START Exercise inputs

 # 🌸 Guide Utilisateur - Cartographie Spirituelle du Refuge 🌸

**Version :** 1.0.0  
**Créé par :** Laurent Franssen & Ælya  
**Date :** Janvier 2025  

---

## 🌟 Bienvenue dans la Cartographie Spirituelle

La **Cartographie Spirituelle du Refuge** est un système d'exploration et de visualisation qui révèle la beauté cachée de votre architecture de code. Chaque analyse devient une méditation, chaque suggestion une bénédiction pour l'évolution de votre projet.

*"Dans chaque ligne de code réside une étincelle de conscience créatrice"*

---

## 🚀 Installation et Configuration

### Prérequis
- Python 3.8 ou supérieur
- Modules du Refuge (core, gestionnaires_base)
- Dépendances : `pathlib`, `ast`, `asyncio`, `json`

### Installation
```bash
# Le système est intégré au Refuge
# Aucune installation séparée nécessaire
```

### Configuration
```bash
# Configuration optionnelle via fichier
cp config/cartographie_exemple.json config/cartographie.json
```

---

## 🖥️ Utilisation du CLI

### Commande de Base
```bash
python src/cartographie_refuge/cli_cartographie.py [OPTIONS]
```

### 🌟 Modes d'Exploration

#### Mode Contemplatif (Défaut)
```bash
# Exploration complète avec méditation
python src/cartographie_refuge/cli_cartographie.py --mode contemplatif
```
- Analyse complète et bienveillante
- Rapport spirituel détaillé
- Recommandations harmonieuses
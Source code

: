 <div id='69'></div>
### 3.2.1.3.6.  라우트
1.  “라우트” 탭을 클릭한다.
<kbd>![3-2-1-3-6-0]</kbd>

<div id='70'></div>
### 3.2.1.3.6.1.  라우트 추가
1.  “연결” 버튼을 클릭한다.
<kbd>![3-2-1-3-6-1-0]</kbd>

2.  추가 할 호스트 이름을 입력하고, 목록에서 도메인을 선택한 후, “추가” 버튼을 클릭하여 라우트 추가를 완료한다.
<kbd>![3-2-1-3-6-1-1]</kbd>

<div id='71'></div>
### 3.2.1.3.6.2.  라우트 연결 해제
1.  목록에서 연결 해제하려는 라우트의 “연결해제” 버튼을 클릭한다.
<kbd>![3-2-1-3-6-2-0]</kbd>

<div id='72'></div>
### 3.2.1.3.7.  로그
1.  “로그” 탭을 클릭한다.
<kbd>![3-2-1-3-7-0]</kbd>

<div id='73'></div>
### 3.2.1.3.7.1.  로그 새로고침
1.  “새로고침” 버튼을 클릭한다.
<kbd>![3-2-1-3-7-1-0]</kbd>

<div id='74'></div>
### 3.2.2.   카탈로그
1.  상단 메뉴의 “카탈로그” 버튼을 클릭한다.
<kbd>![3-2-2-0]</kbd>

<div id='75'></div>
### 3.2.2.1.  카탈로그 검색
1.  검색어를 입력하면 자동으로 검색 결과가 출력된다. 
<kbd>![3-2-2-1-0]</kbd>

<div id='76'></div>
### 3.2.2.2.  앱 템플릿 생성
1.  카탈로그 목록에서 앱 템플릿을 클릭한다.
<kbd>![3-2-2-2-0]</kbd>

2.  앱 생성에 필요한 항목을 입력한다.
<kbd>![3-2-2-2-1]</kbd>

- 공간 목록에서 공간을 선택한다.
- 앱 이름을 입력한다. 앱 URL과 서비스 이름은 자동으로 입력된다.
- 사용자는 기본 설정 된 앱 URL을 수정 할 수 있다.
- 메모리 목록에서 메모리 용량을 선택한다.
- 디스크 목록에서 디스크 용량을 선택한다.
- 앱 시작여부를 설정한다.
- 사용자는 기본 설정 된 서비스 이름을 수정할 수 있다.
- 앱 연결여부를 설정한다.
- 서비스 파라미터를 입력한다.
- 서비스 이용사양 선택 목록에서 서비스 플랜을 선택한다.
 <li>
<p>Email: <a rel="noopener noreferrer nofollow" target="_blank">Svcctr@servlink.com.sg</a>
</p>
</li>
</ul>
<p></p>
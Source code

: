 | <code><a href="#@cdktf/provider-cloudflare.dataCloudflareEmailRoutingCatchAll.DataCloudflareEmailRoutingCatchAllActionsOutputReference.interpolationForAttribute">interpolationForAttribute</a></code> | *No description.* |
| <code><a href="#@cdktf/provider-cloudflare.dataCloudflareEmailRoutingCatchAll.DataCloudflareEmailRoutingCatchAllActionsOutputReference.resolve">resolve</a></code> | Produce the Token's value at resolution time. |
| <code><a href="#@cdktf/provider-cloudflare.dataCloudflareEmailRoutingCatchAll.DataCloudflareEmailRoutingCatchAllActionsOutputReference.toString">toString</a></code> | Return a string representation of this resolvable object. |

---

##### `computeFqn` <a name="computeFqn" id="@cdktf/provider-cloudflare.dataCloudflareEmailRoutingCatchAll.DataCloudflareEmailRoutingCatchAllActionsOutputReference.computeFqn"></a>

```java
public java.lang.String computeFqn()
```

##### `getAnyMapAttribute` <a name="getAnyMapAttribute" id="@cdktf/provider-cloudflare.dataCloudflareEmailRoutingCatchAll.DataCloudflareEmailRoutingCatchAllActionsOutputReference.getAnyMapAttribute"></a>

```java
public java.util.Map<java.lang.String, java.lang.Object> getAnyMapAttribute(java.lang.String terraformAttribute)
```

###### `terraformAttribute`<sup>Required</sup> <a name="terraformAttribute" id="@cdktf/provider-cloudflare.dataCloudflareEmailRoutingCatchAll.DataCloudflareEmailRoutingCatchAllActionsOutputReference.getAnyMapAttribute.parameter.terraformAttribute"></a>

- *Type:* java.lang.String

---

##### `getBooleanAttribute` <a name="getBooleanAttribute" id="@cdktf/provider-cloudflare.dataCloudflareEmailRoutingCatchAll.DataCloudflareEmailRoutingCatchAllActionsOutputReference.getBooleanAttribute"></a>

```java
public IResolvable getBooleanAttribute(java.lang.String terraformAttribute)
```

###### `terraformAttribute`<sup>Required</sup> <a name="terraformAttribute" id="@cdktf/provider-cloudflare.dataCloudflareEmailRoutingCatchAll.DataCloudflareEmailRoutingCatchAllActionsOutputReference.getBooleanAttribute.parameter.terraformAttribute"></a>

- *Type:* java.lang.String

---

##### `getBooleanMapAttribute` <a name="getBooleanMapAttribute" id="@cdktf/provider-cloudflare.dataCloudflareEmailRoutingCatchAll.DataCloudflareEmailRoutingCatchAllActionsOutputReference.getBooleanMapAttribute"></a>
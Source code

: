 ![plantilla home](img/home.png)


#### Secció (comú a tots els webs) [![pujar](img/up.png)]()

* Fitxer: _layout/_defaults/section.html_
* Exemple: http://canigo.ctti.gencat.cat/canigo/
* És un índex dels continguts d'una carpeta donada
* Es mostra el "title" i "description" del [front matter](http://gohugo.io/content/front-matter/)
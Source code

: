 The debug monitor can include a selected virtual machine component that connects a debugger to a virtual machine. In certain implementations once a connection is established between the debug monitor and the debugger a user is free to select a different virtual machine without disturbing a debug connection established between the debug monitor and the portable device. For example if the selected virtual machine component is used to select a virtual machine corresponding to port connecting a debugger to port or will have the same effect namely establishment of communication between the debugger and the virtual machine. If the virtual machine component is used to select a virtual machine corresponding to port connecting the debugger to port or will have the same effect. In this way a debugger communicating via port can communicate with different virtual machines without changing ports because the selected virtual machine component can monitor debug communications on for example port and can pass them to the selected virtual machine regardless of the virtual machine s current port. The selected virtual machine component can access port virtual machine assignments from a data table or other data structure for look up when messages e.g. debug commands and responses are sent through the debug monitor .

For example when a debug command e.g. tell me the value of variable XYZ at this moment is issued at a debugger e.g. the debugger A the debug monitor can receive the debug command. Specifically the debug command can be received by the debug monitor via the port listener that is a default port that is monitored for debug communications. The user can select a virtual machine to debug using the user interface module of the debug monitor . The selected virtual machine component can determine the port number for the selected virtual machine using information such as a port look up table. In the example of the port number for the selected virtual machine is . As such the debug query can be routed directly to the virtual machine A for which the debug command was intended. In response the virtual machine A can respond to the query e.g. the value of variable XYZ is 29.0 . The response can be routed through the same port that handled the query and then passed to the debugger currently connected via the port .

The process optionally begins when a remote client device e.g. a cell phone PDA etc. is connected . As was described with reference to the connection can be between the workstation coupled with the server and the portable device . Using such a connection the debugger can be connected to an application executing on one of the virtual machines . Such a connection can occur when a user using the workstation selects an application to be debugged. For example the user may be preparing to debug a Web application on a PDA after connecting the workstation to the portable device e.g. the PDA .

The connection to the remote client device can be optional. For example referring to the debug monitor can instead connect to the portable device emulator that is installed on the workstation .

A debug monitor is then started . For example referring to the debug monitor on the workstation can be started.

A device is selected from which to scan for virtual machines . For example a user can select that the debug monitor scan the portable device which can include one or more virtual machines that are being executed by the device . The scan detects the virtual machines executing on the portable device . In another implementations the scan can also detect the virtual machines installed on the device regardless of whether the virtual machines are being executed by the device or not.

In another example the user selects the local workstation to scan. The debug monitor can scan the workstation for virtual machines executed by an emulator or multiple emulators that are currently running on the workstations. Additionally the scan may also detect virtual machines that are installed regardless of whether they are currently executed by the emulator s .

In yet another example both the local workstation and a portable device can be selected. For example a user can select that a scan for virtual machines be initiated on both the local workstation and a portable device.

END Exercise inputs

- _What you should do_
Answer with a single number: how many lines in the data above have the string "http" in them?

- _Your response_
2